People profess their love for America in many different ways; some make sense to me, some don’t. Love, like a lot of things, is subjective and assessing its depth and basis is fraught with peril. That said, we all have a chance to objectively prove our love of America over the next few weeks by fulfilling our essential obligation as citizens to participate in the election.
In an ever more complex and confusing world, you have the simple and clear opportunity to demonstrate if you really are a patriot by voting. You can do more if you want, and you should, but if you don’t vote, no matter what you say, you don’t care. By not voting you are not part of the solution; you are the problem.
Voting is a right. But perhaps more importantly, it is a duty. The people who show up are the ones who decide. It really is that simple. It is as true at town meeting as it is in the presidential election. Your voice can only be heard if you use it. Sitting on the sidelines accomplishes nothing.

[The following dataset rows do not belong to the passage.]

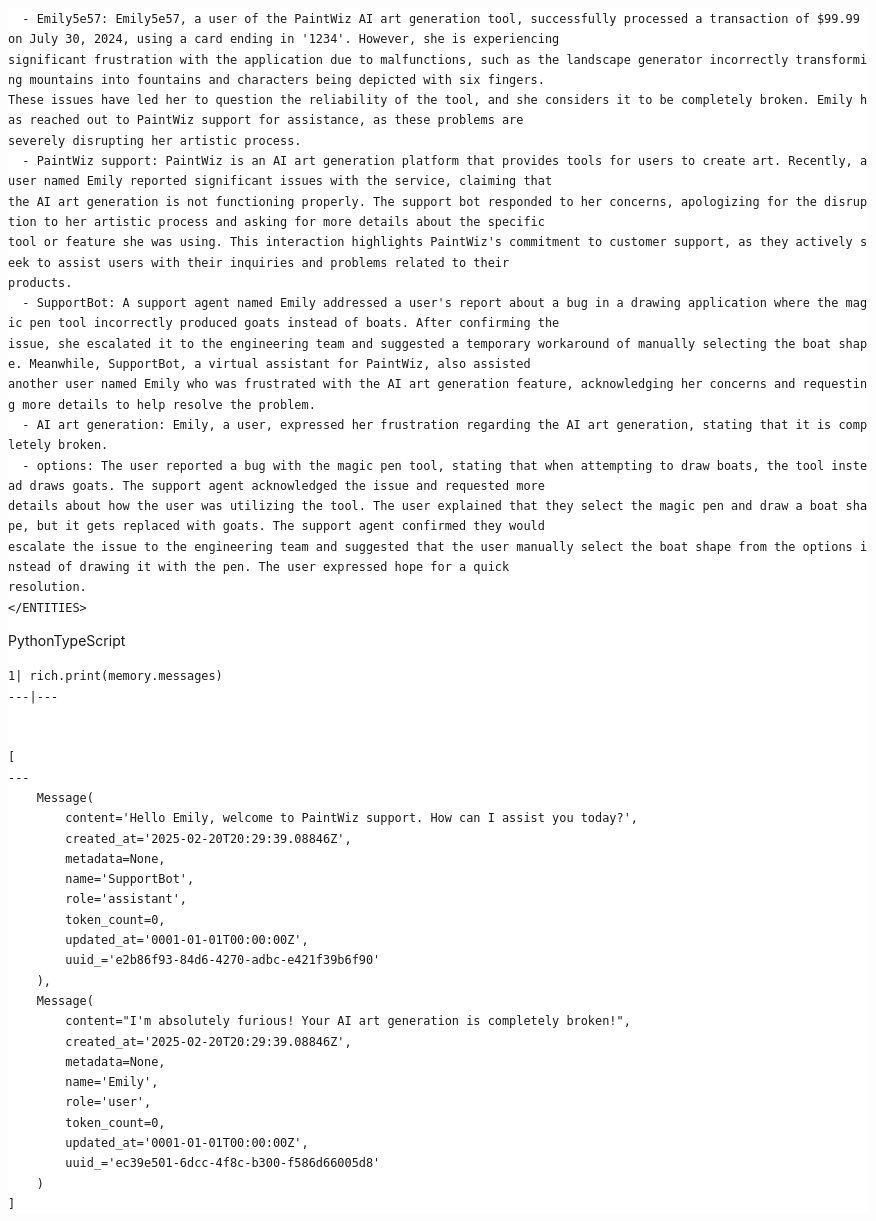       - Emily5e57: Emily5e57, a user of the PaintWiz AI art generation tool, successfully processed a transaction of $99.99 on July 30, 2024, using a card ending in '1234'. However, she is experiencing  
    significant frustration with the application due to malfunctions, such as the landscape generator incorrectly transforming mountains into fountains and characters being depicted with six fingers.   
    These issues have led her to question the reliability of the tool, and she considers it to be completely broken. Emily has reached out to PaintWiz support for assistance, as these problems are   
    severely disrupting her artistic process.  
      - PaintWiz support: PaintWiz is an AI art generation platform that provides tools for users to create art. Recently, a user named Emily reported significant issues with the service, claiming that  
    the AI art generation is not functioning properly. The support bot responded to her concerns, apologizing for the disruption to her artistic process and asking for more details about the specific   
    tool or feature she was using. This interaction highlights PaintWiz's commitment to customer support, as they actively seek to assist users with their inquiries and problems related to their   
    products.  
      - SupportBot: A support agent named Emily addressed a user's report about a bug in a drawing application where the magic pen tool incorrectly produced goats instead of boats. After confirming the  
    issue, she escalated it to the engineering team and suggested a temporary workaround of manually selecting the boat shape. Meanwhile, SupportBot, a virtual assistant for PaintWiz, also assisted   
    another user named Emily who was frustrated with the AI art generation feature, acknowledging her concerns and requesting more details to help resolve the problem.  
      - AI art generation: Emily, a user, expressed her frustration regarding the AI art generation, stating that it is completely broken.  
      - options: The user reported a bug with the magic pen tool, stating that when attempting to draw boats, the tool instead draws goats. The support agent acknowledged the issue and requested more   
    details about how the user was utilizing the tool. The user explained that they select the magic pen and draw a boat shape, but it gets replaced with goats. The support agent confirmed they would   
    escalate the issue to the engineering team and suggested that the user manually select the boat shape from the options instead of drawing it with the pen. The user expressed hope for a quick   
    resolution.  
    </ENTITIES>  
  
PythonTypeScript
    
    
    1| rich.print(memory.messages)  
    ---|---  
      
    
    [  
    ---  
        Message(  
            content='Hello Emily, welcome to PaintWiz support. How can I assist you today?',  
            created_at='2025-02-20T20:29:39.08846Z',  
            metadata=None,  
            name='SupportBot',  
            role='assistant',  
            token_count=0,  
            updated_at='0001-01-01T00:00:00Z',  
            uuid_='e2b86f93-84d6-4270-adbc-e421f39b6f90'  
        ),  
        Message(  
            content="I'm absolutely furious! Your AI art generation is completely broken!",  
            created_at='2025-02-20T20:29:39.08846Z',  
            metadata=None,  
            name='Emily',  
            role='user',  
            token_count=0,  
            updated_at='0001-01-01T00:00:00Z',  
            uuid_='ec39e501-6dcc-4f8c-b300-f586d66005d8'  
        )  
    ]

It sends no message to anyone other than conveying that you and your concerns don’t matter. If you don’t matter then no one will pay attention to you. By sitting out the election you not only mute yourself, you magnify the voices of others.
While anyone who has read much of what has been written in this space probably has a sense of how I have already voted, but this isn’t about convincing you to support a candidate; this is about participating. We do best as a community, and as a country, when more of us are engaged and exercising our right to vote. Once again, just like everything else in life, this is another case of use it or lose it.